■ **Action item**:
Extract every entry word for word. Skip the pictures.

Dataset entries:
__________________________________________________

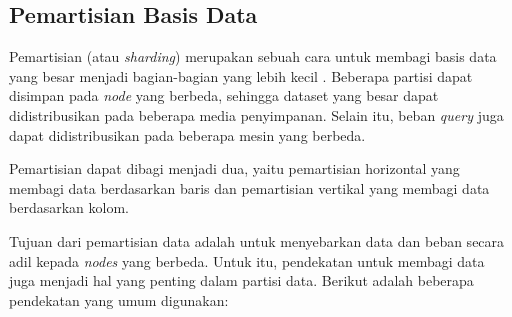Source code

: \subsection{Pemartisian Basis Data}

Pemartisian (atau \textit{sharding}) merupakan sebuah cara untuk membagi basis data yang besar menjadi bagian-bagian yang lebih kecil \parencite{dataIntensiveApplications}. Beberapa partisi dapat disimpan pada \textit{node} yang berbeda, sehingga dataset yang besar dapat didistribusikan pada beberapa media penyimpanan. Selain itu, beban \textit{query} juga dapat didistribusikan pada beberapa mesin yang berbeda.

Pemartisian dapat dibagi menjadi dua, yaitu pemartisian horizontal yang membagi data berdasarkan baris dan pemartisian vertikal yang membagi data berdasarkan kolom.

Tujuan dari pemartisian data adalah untuk menyebarkan data dan beban secara adil kepada \textit{nodes} yang berbeda. Untuk itu, pendekatan untuk membagi data juga menjadi hal yang penting dalam partisi data. Berikut adalah beberapa pendekatan yang umum digunakan:

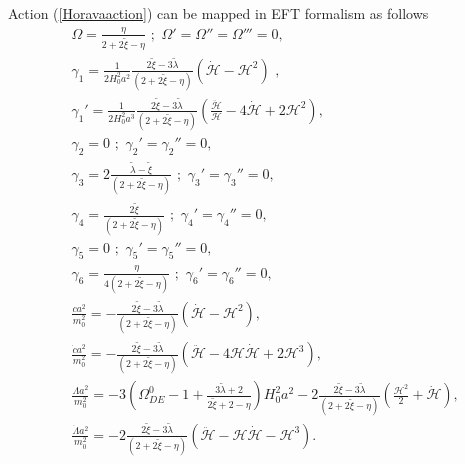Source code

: \documentclass[prd,nofootinbib,showpacs]{revtex4}
\def\l{\left}
\def\r{\right}
\def\f{\frac}
\def\hub{{\mathcal H}}
\begin{document}
{Action (\ref{Horavaaction}) can be mapped in EFT formalism as follows~\cite{Frusciante:2015maa}
\begin{align}
& \Omega = \f{\eta}{2+2\tilde{\xi}-\eta} \,\,;\,\, \Omega' = \Omega'' = \Omega''' = 0, \nonumber \\
& \gamma_1 = \frac{1}{2 H_0^2a^2 }\f{ 2\tilde{\xi}-3\tilde{\lambda}}{(2+2\tilde{\xi}-\eta)}\left( \dot{\hub} -\hub^2 \right) \,\,, \nonumber\\
& \gamma_1' = \frac{1}{2 H_0^2a^3 }\f{ 2\tilde{\xi}-3\tilde{\lambda}}{(2+2\tilde{\xi}-\eta)}\left( \frac{\ddot{\hub}}{\hub} -4\dot{\hub} +2\hub^2 \right),\nonumber \\
& \gamma_2 = 0 \,\,;\,\, \gamma_2' = \gamma_2'' = 0, \nonumber \\
& \gamma_3 = 2\f{\tilde{\lambda} -\tilde{\xi}}{(2+2\tilde{\xi}-\eta)}  \,\,;\,\, \gamma_3' = \gamma_3'' = 0, \nonumber \\
& \gamma_4 = \f{2\tilde{\xi}}{(2+2\tilde{\xi}-\eta)} \,\,;\,\, \gamma_4' = \gamma_4'' = 0, \nonumber \\
& \gamma_5 = 0 \,\,;\,\, \gamma_5' = \gamma_5'' = 0, \nonumber \\
& \gamma_6 = \frac{\eta}{4(2+2\tilde{\xi}-\eta)} \,\,;\,\, \gamma_6' = \gamma_6'' = 0, \nonumber \\
& \frac{ca^2}{m_0^2} = -\f{ 2\tilde{\xi}-3\tilde{\lambda}}{(2+2\tilde{\xi}-\eta)}\left( \dot{\hub} -\hub^2 \right), \nonumber \\
& \frac{\dot{c}a^2}{m_0^2} = -\f{ 2\tilde{\xi}-3\tilde{\lambda}}{(2+2\tilde{\xi}-\eta)}\left( \ddot{\hub} -4\hub\dot{\hub} +2\hub^3 \right), \nonumber \\
& \frac{\Lambda a^2}{m_0^2} = -3\l(\Omega_{DE}^0-1+ \f{3\tilde{\lambda}+2}{2\tilde{\xi}+2-\eta}\r)H_0^2 a^2 -2\f{ 2\tilde{\xi}-3\tilde{\lambda}}{(2+2\tilde{\xi}-\eta)}\left( \frac{\hub^2}{2} +\dot{\hub} \right), \nonumber \\
& \frac{\dot{\Lambda} a^2}{m_0^2} = -2\f{ 2\tilde{\xi}-3\tilde{\lambda}}{(2+2\tilde{\xi}-\eta)} \left( \ddot{\hub} -\hub\dot{\hub} -\hub^3 \right).
\end{align}
%

}
\end{document}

__________________________________________________

■ **Written response**:
Source code

: \subsection{Pemartisian Basis Data}

Pemartisian (atau \textit{sharding}) merupakan sebuah cara untuk membagi basis data yang besar menjadi bagian-bagian yang lebih kecil \parencite{dataIntensiveApplications}. Beberapa partisi dapat disimpan pada \textit{node} yang berbeda, sehingga dataset yang besar dapat didistribusikan pada beberapa media penyimpanan. Selain itu, beban \textit{query} juga dapat didistribusikan pada beberapa mesin yang berbeda.

Pemartisian dapat dibagi menjadi dua, yaitu pemartisian horizontal yang membagi data berdasarkan baris dan pemartisian vertikal yang membagi data berdasarkan kolom.

Tujuan dari pemartisian data adalah untuk menyebarkan data dan beban secara adil kepada \textit{nodes} yang berbeda. Untuk itu, pendekatan untuk membagi data juga menjadi hal yang penting dalam partisi data. Berikut adalah beberapa pendekatan yang umum digunakan:

Source code

: \documentclass[prd,nofootinbib,showpacs]{revtex4}
\def\l{\left}
\def\r{\right}
\def\f{\frac}
\def\hub{{\mathcal H}}
\begin{document}
{Action (\ref{Horavaaction}) can be mapped in EFT formalism as follows~\cite{Frusciante:2015maa}
\begin{align}
& \Omega = \f{\eta}{2+2\tilde{\xi}-\eta} \,\,;\,\, \Omega' = \Omega'' = \Omega''' = 0, \nonumber \\
& \gamma_1 = \frac{1}{2 H_0^2a^2 }\f{ 2\tilde{\xi}-3\tilde{\lambda}}{(2+2\tilde{\xi}-\eta)}\left( \dot{\hub} -\hub^2 \right) \,\,, \nonumber\\
& \gamma_1' = \frac{1}{2 H_0^2a^3 }\f{ 2\tilde{\xi}-3\tilde{\lambda}}{(2+2\tilde{\xi}-\eta)}\left( \frac{\ddot{\hub}}{\hub} -4\dot{\hub} +2\hub^2 \right),\nonumber \\
& \gamma_2 = 0 \,\,;\,\, \gamma_2' = \gamma_2'' = 0, \nonumber \\
& \gamma_3 = 2\f{\tilde{\lambda} -\tilde{\xi}}{(2+2\tilde{\xi}-\eta)}  \,\,;\,\, \gamma_3' = \gamma_3'' = 0, \nonumber \\
& \gamma_4 = \f{2\tilde{\xi}}{(2+2\tilde{\xi}-\eta)} \,\,;\,\, \gamma_4' = \gamma_4'' = 0, \nonumber \\
& \gamma_5 = 0 \,\,;\,\, \gamma_5' = \gamma_5'' = 0, \nonumber \\
& \gamma_6 = \frac{\eta}{4(2+2\tilde{\xi}-\eta)} \,\,;\,\, \gamma_6' = \gamma_6'' = 0, \nonumber \\
& \frac{ca^2}{m_0^2} = -\f{ 2\tilde{\xi}-3\tilde{\lambda}}{(2+2\tilde{\xi}-\eta)}\left( \dot{\hub} -\hub^2 \right), \nonumber \\
& \frac{\dot{c}a^2}{m_0^2} = -\f{ 2\tilde{\xi}-3\tilde{\lambda}}{(2+2\tilde{\xi}-\eta)}\left( \ddot{\hub} -4\hub\dot{\hub} +2\hub^3 \right), \nonumber \\
& \frac{\Lambda a^2}{m_0^2} = -3\l(\Omega_{DE}^0-1+ \f{3\tilde{\lambda}+2}{2\tilde{\xi}+2-\eta}\r)H_0^2 a^2 -2\f{ 2\tilde{\xi}-3\tilde{\lambda}}{(2+2\tilde{\xi}-\eta)}\left( \frac{\hub^2}{2} +\dot{\hub} \right), \nonumber \\
& \frac{\dot{\Lambda} a^2}{m_0^2} = -2\f{ 2\tilde{\xi}-3\tilde{\lambda}}{(2+2\tilde{\xi}-\eta)} \left( \ddot{\hub} -\hub\dot{\hub} -\hub^3 \right).
\end{align}
%

}
\end{document}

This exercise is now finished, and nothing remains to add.